Charis Waddy, Islamic scholar and author of The Muslim Mind, has died aged 94.

The Australian-born academic, who lived in north Oxford, was the first woman to graduate in oriental languages from Oxford University.

Charis Waddy The Muslim Mind, published in 1976 following extensive travels in the Middle East, was her best-known book and gave an insight into Muslim beliefs, family life and women's rights.

Among the guests at the launch of the third edition of the book in 1991 was Benazir Bhutto -- the pair had become friends when the former prime minister of Pakistan was a student at Oxford.

A Christian who believed in finding a common understanding between different religions, Dr Waddy worked to build bridges between the faiths.

She had spent some of her childhood in Jerusalem before coming to Oxford in the 1930s.

After studying Arabic and Hebrew at Lady Margaret Hall, she graduated with a first-class degree and went on to London University for her PhD.

Her involvement with the Oxford Group, later known as Moral Re-Armament and now Initiatives of Change, led her to undertake post-war reconciliation work in Europe.
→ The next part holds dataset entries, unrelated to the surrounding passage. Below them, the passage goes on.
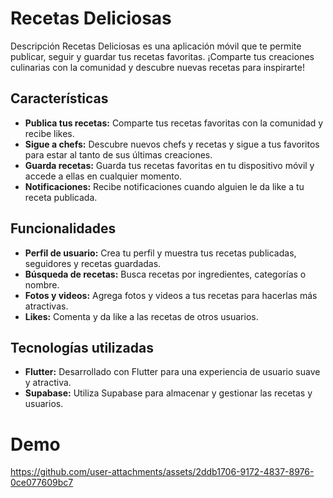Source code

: # Recetas Deliciosas

Descripción Recetas Deliciosas es una aplicación móvil que te permite publicar,
seguir y guardar tus recetas favoritas. ¡Comparte tus creaciones culinarias con
la comunidad y descubre nuevas recetas para inspirarte!

## Características

- **Publica tus recetas:** Comparte tus recetas favoritas con la comunidad y
  recibe likes.
- **Sigue a chefs:** Descubre nuevos chefs y recetas y sigue a tus favoritos
  para estar al tanto de sus últimas creaciones.
- **Guarda recetas:** Guarda tus recetas favoritas en tu dispositivo móvil y
  accede a ellas en cualquier momento.
- **Notificaciones:** Recibe notificaciones cuando alguien le da like a tu
  receta publicada.

## Funcionalidades

- **Perfil de usuario:** Crea tu perfil y muestra tus recetas publicadas,
  seguidores y recetas guardadas.
- **Búsqueda de recetas:** Busca recetas por ingredientes, categorías o nombre.
- **Fotos y videos:** Agrega fotos y videos a tus recetas para hacerlas más
  atractivas.
- **Likes:** Comenta y da like a las recetas de otros usuarios.

## Tecnologías utilizadas

- **Flutter:** Desarrollado con Flutter para una experiencia de usuario suave y
  atractiva.
- **Supabase:** Utiliza Supabase para almacenar y gestionar las recetas y
  usuarios.

# Demo

https://github.com/user-attachments/assets/2ddb1706-9172-4837-8976-0ce077609bc7
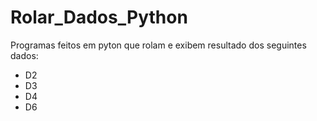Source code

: # Rolar_Dados_Python

Programas feitos em pyton que rolam e exibem resultado dos seguintes dados:

* D2
* D3
* D4
* D6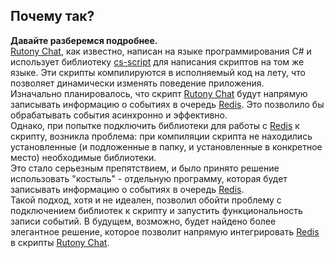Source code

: ## Почему так?
**Давайте разберемся подробнее.**  
[Rutony Chat](https://store.steampowered.com/app/524660/RutonyChat/), как известно, написан на языке программирования C# и использует библиотеку [cs-script](https://www.cs-script.net/) для написания скриптов на том же языке. Эти скрипты компилируются в исполняемый код на лету, что позволяет динамически изменять поведение приложения.  
Изначально планировалось, что скрипт [Rutony Chat](https://store.steampowered.com/app/524660/RutonyChat/) будут напрямую записывать информацию о событиях в очередь [Redis](https://redis.io/). Это позволило бы обрабатывать события асинхронно и эффективно.  
Однако, при попытке подключить библиотеки для работы с [Redis](https://redis.io/) к скрипту, возникла проблема: при компиляции скрипта не находились установленные (и подложенные в папку, и установленные в конкретное место) необходимые библиотеки.  
Это стало серьезным препятствием, и было принято решение использовать "костыль" - отдельную программу, которая будет записывать информацию о событиях в очередь [Redis](https://redis.io/).  
Такой подход, хотя и не идеален, позволил обойти проблему с подключением библиотек к скрипту и запустить функциональность записи событий. В будущем, возможно, будет найдено более элегантное решение, которое позволит напрямую интегрировать [Redis](https://redis.io/) в скрипты [Rutony Chat](https://store.steampowered.com/app/524660/RutonyChat/).  
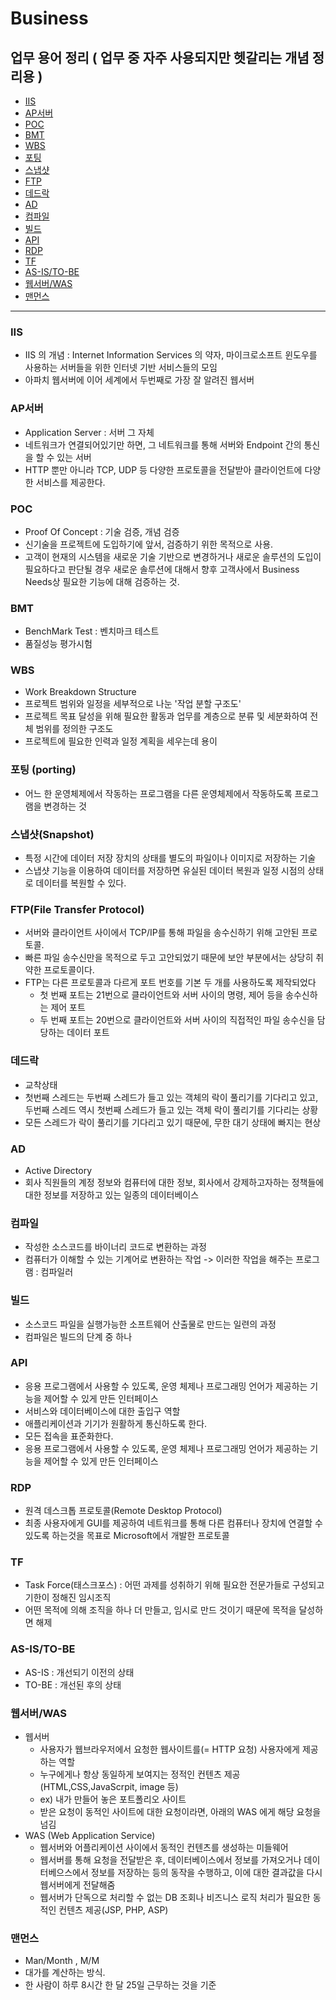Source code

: # Business 

## 업무 용어 정리 ( 업무 중 자주 사용되지만 헷갈리는 개념 정리용 )

* [IIS](#IIS)
* [AP서버](#AP서버)
* [POC](#POC)
* [BMT](#BMT)
* [WBS](#WBS)
* [포팅](#포팅)
* [스냅샷](#스냅샷)
* [FTP](#FTP)
* [데드락](#데드락)
* [AD](#AD)
* [컴파일](#컴파일)
* [빌드](#빌드)
* [API](#API)
* [RDP](*RDP)
* [TF](*TF)
* [AS-IS/TO-BE](*AS-IS/TO-BE)
* [웹서버/WAS](*웹서버/WAS)
* [맨먼스](*맨먼스)

---

### IIS 
- IIS 의 개념  : Internet Information Services 의 약자, 마이크로소프트 윈도우를 사용하는 서버들을 위한 인터넷 기반 서비스들의 모임 
- 아파치 웹서버에 이어 세계에서 두번째로 가장 잘 알려진 웹서버 


### AP서버 
- Application Server : 서버 그 자체 
- 네트워크가 연결되어있기만 하면, 그 네트워크를 통해 서버와 Endpoint 간의 통신을 할 수 있는 서버 
- HTTP 뿐만 아니라 TCP, UDP 등 다양한 프로토콜을 전달받아 클라이언트에 다양한 서비스를 제공한다.

### POC 
- Proof Of Concept : 기술 검증, 개념 검증 
- 신기술을 프로젝트에 도입하기에 앞서, 검증하기 위한 목적으로 사용. 
- 고객이 현재의 시스템을 새로운 기술 기반으로 변경하거나 새로운 솔루션의 도입이 필요하다고 판단될 경우 새로운 솔루션에 대해서 향후 고객사에서 Business Needs상 필요한 기능에 대해 검증하는 것.

### BMT
- BenchMark Test : 벤치마크 테스트
- 품질성능 평가시험 


### WBS
- Work Breakdown Structure
- 프로젝트 범위와 일정을 세부적으로 나눈 '작업 분할 구조도' 
- 프로젝트 목표 달성을 위해 필요한 활동과 업무를 계층으로 분류 및 세분화하여 전체 범위를 정의한 구조도
- 프로젝트에 필요한 인력과 일정 계획을 세우는데 용이 

### 포팅 (porting)
- 어느 한 운영체제에서 작동하는 프로그램을 다른 운영체제에서 작동하도록 프로그램을 변경하는 것 

### 스냅샷(Snapshot)
- 특정 시간에 데이터 저장 장치의 상태를 별도의 파일이나 이미지로 저장하는 기술 
- 스냅샷 기능을 이용하여 데이터를 저장하면 유실된 데이터 복원과 일정 시점의 상태로 데이터를 복원할 수 있다.

### FTP(File Transfer Protocol) 
- 서버와 클라이언트 사이에서 TCP/IP를 통해 파일을 송수신하기 위해 고안된 프로토콜.
- 빠른 파일 송수신만을 목적으로 두고 고안되었기 때문에 보안 부분에서는 상당히 취약한 프로토콜이다.
- FTP는 다른 프로토콜과 다르게 포트 번호를 기본 두 개를 사용하도록 제작되었다
  - 첫 번째 포트는 21번으로 클라이언트와 서버 사이의 명령, 제어 등을 송수신하는 제어 포트
  - 두 번째 포트는 20번으로 클라이언트와 서버 사이의 직접적인 파일 송수신을 담당하는 데이터 포트
  

### 데드락
- 교착상태
- 첫번째 스레드는 두번째 스레드가 들고 있는 객체의 락이 풀리기를 기다리고 있고, 두번째 스레드 역시 첫번째 스레드가 들고 있는 객체 락이 풀리기를 기다리는 상황
- 모든 스레드가 락이 풀리기를 기다리고 있기 때문에, 무한 대기 상태에 빠지는 현상 


### AD 
  - Active Directory
  - 회사 직원들의 계정 정보와 컴퓨터에 대한 정보, 회사에서 강제하고자하는 정책들에 대한 정보를 저장하고 있는 일종의 데이터베이스 
  
### 컴파일 
  - 작성한 소스코드를 바이너리 코드로 변환하는 과정 
  - 컴퓨터가 이해할 수 있는 기계어로 변환하는 작업 -> 이러한 작업을 해주는 프로그램 : 컴파일러 

### 빌드 
  - 소스코드 파일을 실행가능한 소프트웨어 산출물로 만드는 일련의 과정 
  - 컴파일은 빌드의 단계 중 하나 


### API
  - 응용 프로그램에서 사용할 수 있도록, 운영 체제나 프로그래밍 언어가 제공하는 기능을 제어할 수 있게 만든 인터페이스
  - 서비스와 데이터베이스에 대한 출입구 역할 
  - 애플리케이션과 기기가 원활하게 통신하도록 한다. 
  - 모든 접속을 표준화한다.
  - 응용 프로그램에서 사용할 수 있도록, 운영 체제나 프로그래밍 언어가 제공하는 기능을 제어할 수 있게 만든 인터페이스


### RDP
  - 원격 데스크톱 프로토콜(Remote Desktop Protocol)
  - 최종 사용자에게 GUI를 제공하여 네트워크를 통해 다른 컴퓨터나 장치에 연결할 수 있도록 하는것을 목표로 Microsoft에서 개발한 프로토콜 


### TF
  - Task Force(태스크포스) : 어떤 과제를 성취하기 위해 필요한 전문가들로 구성되고 기한이 정해진 임시조직 
  - 어떤 목적에 의해 조직을 하나 더 만들고, 임시로 만드 것이기 때문에 목적을 달성하면 해제 



### AS-IS/TO-BE
  - AS-IS : 개선되기 이전의 상태 
  - TO-BE : 개선된 후의 상태 

### 웹서버/WAS 
  - 웹서버 
     - 사용자가 웹브라우저에서 요청한 웹사이트를(= HTTP 요청) 사용자에게 제공하는 역할 
     - 누구에게나 항상 동일하게 보여지는 정적인 컨텐츠 제공(HTML,CSS,JavaScrpit, image 등)
     - ex) 내가 만들어 놓은 포트폴리오 사이트 
     - 받은 요청이 동적인 사이트에 대한 요청이라면, 아래의 WAS 에게 해당 요청을 넘김 
  - WAS (Web Application Service)
    -  웹서버와 어플리케이션 사이에서 동적인 컨텐츠를 생성하는 미들웨어 
    -  웹서버를 통해 요청을 전달받은 후, 데이터베이스에서 정보를 가져오거나 데이터베으스에서 정보를 저장하는 등의 동작을 수행하고, 이에 대한 결과값을 다시 웹서버에게 전달해줌
    -  웹서버가 단독으로 처리할 수 없는 DB 조회나 비즈니스 로직 처리가 필요한 동적인 컨텐츠 제공(JSP, PHP, ASP) 
    
### 맨먼스
  - Man/Month , M/M
  - 대가를 계산하는 방식. 
  - 한 사람이 하루 8시간 한 달 25일 근무하는 것을 기준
She devoted most of her summers over 50 years to helping to host conferences at the MRA centre in Switzerland. On returning to the Middle East in the 1960s, she carried out research for her first book Baalbek Caravans.

Her other major work was Women in Muslim History published in 1980. In 1990, she was decorated with the Sitara-I-Imtiaz (star of distinction) for her contribution to the understanding of Pakistan, and particularly its women, in the West.

It was in this decade she helped to host a ground-breaking occasion at Christ Church College in Oxford when Prince Hassan of Jordan was invited to become the first non-Christian to preach at the cathedral.

She was closely involved with the Oxford Centre for Islamic Studies where she helped with the recent redevelopment of the centre.

Dr Waddy, who was unmarried, spent her final years living in Norham Road, where she shared a house with Christine Morrison, a founding fellow of St Anne's College.

Her home was known for receiving a constant stream of distinguished Muslim visitors. She died on August 29.